Description of the task: Find every line below with the word "when" in it, and copy each one.

Records shown Start Marker

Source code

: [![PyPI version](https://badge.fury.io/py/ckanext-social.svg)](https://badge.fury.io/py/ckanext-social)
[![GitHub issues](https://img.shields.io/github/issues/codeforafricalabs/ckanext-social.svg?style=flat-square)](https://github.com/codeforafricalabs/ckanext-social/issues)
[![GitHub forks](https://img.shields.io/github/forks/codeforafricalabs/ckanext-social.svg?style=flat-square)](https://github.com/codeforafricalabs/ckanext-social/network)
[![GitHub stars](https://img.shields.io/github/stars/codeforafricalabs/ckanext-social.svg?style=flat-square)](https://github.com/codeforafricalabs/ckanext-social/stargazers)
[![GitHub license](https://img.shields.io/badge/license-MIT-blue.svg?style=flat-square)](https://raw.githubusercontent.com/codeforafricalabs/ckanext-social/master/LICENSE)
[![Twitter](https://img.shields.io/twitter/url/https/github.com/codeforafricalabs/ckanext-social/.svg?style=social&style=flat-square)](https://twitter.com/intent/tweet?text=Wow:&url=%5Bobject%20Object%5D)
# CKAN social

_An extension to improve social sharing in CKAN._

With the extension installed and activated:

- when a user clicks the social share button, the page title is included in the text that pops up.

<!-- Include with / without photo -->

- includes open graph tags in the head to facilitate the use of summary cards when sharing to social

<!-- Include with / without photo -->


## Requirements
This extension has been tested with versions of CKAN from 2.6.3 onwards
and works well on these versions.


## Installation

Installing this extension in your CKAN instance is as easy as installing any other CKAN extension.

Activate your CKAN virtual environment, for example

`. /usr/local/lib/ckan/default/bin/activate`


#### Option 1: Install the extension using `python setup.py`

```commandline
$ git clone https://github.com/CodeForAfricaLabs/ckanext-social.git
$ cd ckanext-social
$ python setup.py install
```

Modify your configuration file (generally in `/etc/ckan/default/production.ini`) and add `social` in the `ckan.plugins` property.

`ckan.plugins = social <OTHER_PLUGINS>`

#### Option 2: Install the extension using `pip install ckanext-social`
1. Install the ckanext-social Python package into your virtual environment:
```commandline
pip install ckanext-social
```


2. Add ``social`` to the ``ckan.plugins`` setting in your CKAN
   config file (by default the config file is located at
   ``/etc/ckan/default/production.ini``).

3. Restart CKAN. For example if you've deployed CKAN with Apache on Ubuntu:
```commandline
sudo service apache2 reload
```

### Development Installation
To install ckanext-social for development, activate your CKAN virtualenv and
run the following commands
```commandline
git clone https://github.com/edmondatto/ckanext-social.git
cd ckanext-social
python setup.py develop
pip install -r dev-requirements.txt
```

Records shown End Marker

Solution for this problem:
- when a user clicks the social share button, the page title is included in the text that pops up.
- includes open graph tags in the head to facilitate the use of summary cards when sharing to social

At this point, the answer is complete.